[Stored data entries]
——————————

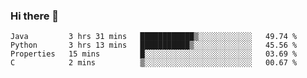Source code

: ### Hi there 👋

<!--START_SECTION:waka-->
```text
Java         3 hrs 31 mins   ████████████▒░░░░░░░░░░░░   49.74 % 
Python       3 hrs 13 mins   ███████████▒░░░░░░░░░░░░░   45.56 % 
Properties   15 mins         █░░░░░░░░░░░░░░░░░░░░░░░░   03.69 % 
C            2 mins          ▒░░░░░░░░░░░░░░░░░░░░░░░░   00.67 % 
```
<!--END_SECTION:waka-->


<!--
**AnkelMauCastillo/AnkelMauCastillo** is a ✨ _special_ ✨ repository because its `README.md` (this file) appears on your GitHub profile.

Here are some ideas to get you started:

- 🔭 I’m currently working on ...
- 🌱 I’m currently learning ...
- 👯 I’m looking to collaborate on ...
- 🤔 I’m looking for help with ...
- 💬 Ask me about ...
- 📫 How to reach me: ...
- 😄 Pronouns: ...
- ⚡ Fun fact: ...
-->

——————————

Task directions » Starting with the line that contains "your GitHub profile.", copy each line through the end of the data exactly, and leave out all earlier lines.

Reply »
**AnkelMauCastillo/AnkelMauCastillo** is a ✨ _special_ ✨ repository because its `README.md` (this file) appears on your GitHub profile.

Here are some ideas to get you started:

- 🔭 I’m currently working on ...
- 🌱 I’m currently learning ...
- 👯 I’m looking to collaborate on ...
- 🤔 I’m looking for help with ...
- 💬 Ask me about ...
- 📫 How to reach me: ...
- 😄 Pronouns: ...
- ⚡ Fun fact: ...
-->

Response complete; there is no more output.